(Entries taken from a collection)
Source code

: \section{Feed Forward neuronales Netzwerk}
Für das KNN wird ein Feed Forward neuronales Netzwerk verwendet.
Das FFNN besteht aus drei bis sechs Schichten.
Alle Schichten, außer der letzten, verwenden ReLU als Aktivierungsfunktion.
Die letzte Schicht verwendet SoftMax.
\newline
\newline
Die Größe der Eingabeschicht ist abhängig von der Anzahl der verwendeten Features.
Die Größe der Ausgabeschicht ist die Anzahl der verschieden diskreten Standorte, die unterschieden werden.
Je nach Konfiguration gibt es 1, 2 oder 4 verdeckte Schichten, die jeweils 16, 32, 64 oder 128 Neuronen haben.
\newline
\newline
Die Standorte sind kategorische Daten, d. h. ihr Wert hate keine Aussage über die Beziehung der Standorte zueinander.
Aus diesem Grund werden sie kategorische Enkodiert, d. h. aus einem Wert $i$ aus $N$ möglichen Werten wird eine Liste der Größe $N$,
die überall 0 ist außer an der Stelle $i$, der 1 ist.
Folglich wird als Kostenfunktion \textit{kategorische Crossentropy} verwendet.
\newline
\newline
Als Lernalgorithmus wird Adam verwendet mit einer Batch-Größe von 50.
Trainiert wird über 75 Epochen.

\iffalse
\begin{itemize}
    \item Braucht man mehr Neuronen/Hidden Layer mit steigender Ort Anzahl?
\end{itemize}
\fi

**Task**
Which lines run from the one containing "Folglich wird als" to the end of the entries above? Quote exactly those, and only those.

**Solution for this task**
Folglich wird als Kostenfunktion \textit{kategorische Crossentropy} verwendet.
\newline
\newline
Als Lernalgorithmus wird Adam verwendet mit einer Batch-Größe von 50.
Trainiert wird über 75 Epochen.

\iffalse
\begin{itemize}
    \item Braucht man mehr Neuronen/Hidden Layer mit steigender Ort Anzahl?
\end{itemize}
\fi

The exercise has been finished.